Brat is currently working on a show centered on a Chinese-American family, as well as one that will feature the network’s first trans character.
“I think we’re getting close and I think we’re doing better,” Silver says. “With each new show we create, we really try to make sure it looks like our country, like the kids who are watching.”
The future is IP
Like most YouTube stars, Brat TV’s ambition exceeds what YouTube alone has to offer. Although YouTube will remain Brat TV’s primary platform, Fishman is currently working with MGM both to license the network’s content and develop new shows for streaming platforms. Brat TV is also taking a page out Disney/Hollywood Records’ acting-to-singing-career factory with its own music label featuring show talent. On the merchandising side, Brat TV has expanded beyond branded T-shirts, makeup, and accessories, entering the book industry à la a Chicken Girls series published by Simon & Schuster.

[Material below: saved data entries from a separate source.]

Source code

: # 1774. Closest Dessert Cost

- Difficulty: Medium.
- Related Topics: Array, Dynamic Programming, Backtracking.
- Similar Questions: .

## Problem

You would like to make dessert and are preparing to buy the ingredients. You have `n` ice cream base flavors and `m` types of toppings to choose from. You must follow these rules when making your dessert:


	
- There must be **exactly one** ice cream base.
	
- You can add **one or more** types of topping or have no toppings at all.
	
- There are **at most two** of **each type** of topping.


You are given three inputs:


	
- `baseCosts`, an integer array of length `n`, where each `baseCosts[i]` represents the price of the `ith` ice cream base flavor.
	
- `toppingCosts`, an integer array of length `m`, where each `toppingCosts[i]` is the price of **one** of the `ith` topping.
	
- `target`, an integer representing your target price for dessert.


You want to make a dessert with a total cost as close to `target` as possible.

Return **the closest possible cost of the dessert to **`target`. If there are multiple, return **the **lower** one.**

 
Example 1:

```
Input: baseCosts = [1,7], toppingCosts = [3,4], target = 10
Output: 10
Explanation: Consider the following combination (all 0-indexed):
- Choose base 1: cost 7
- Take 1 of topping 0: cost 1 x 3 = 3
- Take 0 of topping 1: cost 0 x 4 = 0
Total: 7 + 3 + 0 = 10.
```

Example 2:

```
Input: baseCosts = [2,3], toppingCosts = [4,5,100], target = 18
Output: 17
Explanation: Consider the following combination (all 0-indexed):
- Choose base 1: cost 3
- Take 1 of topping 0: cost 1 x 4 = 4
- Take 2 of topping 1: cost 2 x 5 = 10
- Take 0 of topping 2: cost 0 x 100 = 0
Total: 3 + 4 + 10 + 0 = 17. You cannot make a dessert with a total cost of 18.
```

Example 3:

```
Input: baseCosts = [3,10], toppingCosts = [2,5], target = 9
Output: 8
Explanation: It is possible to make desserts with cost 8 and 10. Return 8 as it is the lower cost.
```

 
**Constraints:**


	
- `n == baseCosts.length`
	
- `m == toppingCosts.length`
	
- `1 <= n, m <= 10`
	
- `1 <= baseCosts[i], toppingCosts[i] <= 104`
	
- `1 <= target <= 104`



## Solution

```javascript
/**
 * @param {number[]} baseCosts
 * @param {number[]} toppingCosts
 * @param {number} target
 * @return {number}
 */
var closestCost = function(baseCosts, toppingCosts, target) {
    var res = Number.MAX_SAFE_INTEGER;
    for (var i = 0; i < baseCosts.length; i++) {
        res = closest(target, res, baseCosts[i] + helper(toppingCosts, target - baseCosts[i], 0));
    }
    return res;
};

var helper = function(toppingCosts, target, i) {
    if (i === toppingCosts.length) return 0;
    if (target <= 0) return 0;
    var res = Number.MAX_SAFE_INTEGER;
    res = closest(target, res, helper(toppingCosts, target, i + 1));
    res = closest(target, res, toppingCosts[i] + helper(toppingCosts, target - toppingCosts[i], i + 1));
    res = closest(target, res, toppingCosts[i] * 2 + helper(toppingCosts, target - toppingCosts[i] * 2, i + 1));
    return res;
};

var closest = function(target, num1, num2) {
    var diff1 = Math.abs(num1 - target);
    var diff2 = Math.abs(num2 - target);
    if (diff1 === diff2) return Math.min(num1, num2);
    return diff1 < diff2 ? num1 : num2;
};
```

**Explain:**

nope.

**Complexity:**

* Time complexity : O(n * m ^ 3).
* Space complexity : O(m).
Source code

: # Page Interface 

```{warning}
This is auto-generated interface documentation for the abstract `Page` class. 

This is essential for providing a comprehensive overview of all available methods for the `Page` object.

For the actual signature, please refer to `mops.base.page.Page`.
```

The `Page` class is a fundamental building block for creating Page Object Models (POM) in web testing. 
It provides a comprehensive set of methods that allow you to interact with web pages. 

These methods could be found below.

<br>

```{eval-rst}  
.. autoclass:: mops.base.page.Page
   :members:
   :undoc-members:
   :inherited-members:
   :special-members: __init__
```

As opposed to relying on brand marketing, leveraging its own IP in a multifaceted approach is how Gahan believes Brat TV will ultimately find the most meaningful success.
“They talked about wanting to spin up a sales teams and do brand integrations and all of that, and that might be extremely profitable for them. But that business requires a lot of overhead,” Gahan says. “If they’re doing these quick, fast turn productions, they could get hung up on brand managers wanting to noodle [over campaigns and ideas]. It has the potential to be more time-consuming and more overhead than maybe they’re set up to handle. So I think the big opportunity is just in themselves.”
Brat TV has a proven concept but the network is still incredibly young. YouTube has been an ideal source to leverage talent and grow an audience, especially for the family-friendly fare Brat TV has to offer. However, with CPMs dwindling and fickle algorithms, Brat TV leaning on and branching its IP is its surest bet to becoming a long-lasting player in the streaming space.
“If you were a TV network 10 years ago, you had a lot of carrier fees coming in, in addition to advertisements. Obviously that’s not the case anymore,” Fishman says. “You need to be a lot more creative and a lot scrappier with how you’re making money.”